The Runaways
Call me cruel, but I have to smirk each time I see one of those homemade handbills announcing the search for a missing pet in the neighborhood.
You know the type: Plain letter-size paper. Taped to a telephone pole or street sign. Name of the missing animal. Date of departure. Owner’s contact info. Testimonial to his or her good nature and/or “bestest-ness.” And a picture that makes the animal look either like an amorphous blob or the spawn of the devil (depending on the level of red-eye.)
Even in these few words, you often sense a level of anxiety and anguish that you wouldn’t wish on anyone. Rest assured: This is not what amuses me. In fact, my writing of this post virtually ensures that my own beloved pet – a spunky, swaggering Boston terrier – will soon go missing and thus run me through this same wringer. So take heart, those of you who are already offended beyond the pale.
No, I smirk because I can’t help but think, “Hasn’t your pet – through the very act of absconding – in effect rendered its verdict on life at your home?”
To take it a step further, does the animal have any other recourse for communicating such preferences or registering its grievances? I mean, how many times can you crap on the stairs or the shower mat without effect before you throw up your paws and say, “This here is broke beyond fixin’”?
For this reason, I’m not entirely sure what I would do if the pet in question were to saunter by just as I was reading one of these posters. I’m sure it’s a crime of some sort to take animal in and NOT call the owner – and that’s a good thing. But the dime-store shrink in me would certainly want to ask some pointed questions in furnishing the return.
“How have things been with Sandy lately? Did she give you any indication something like this was coming? Has she crapped on your bath mat recently?”

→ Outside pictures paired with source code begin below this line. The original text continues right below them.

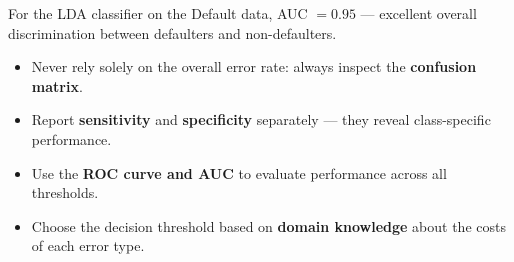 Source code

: \documentclass[11pt,a4paper]{article}
\theoremstyle{definition}
\theoremstyle{plain}
\theoremstyle{remark}
\begin{document}
For the LDA classifier on the Default data, AUC $= \mathbf{0.95}$ — excellent overall discrimination between defaulters and non-defaulters.

\begin{tcolorbox}[colback=green!5!white,colframe=green!75!black,title=\textbf{Key Takeaways for Classifier Evaluation}]
\begin{itemize}
    \item Never rely solely on the overall error rate: always inspect the \textbf{confusion matrix}.
    \item Report \textbf{sensitivity} and \textbf{specificity} separately — they reveal class-specific performance.
    \item Use the \textbf{ROC curve and AUC} to evaluate performance across all thresholds.
    \item Choose the decision threshold based on \textbf{domain knowledge} about the costs of each error type.
\end{itemize}
\end{tcolorbox}
\end{document}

Granted, I would probably not appreciate such inquiries from a neighbor returning my dog – were he to split on me. I would want, however, to get to the bottom of some of these issues and work through some of the hurt feelings that would inevitably be in play. These latter can poison a game of fetch faster than you can yell, “Stop eating that rabbit sh*t!”
Fortunately, I can envision my dog and me patching things up fairly quickly. After all, I can convince myself that a dog might jump a fence in chase of a squirrel or skunk, only to look up some minutes later and not recognize his surroundings.
Cats, however, pose a different dilemma. In fact, if your cat could suddenly speak, the very first thing he or she would tell you (after, “You need some friends.”) is that there are no accidents in a cat’s life - only intent.
This is why I would call the owner of a cat if I saw it, but wouldn’t try to apprehend it myself. Most cats seem to pick up life on the street pretty quickly. And for those who don’t, well, do I really need to finish this thought?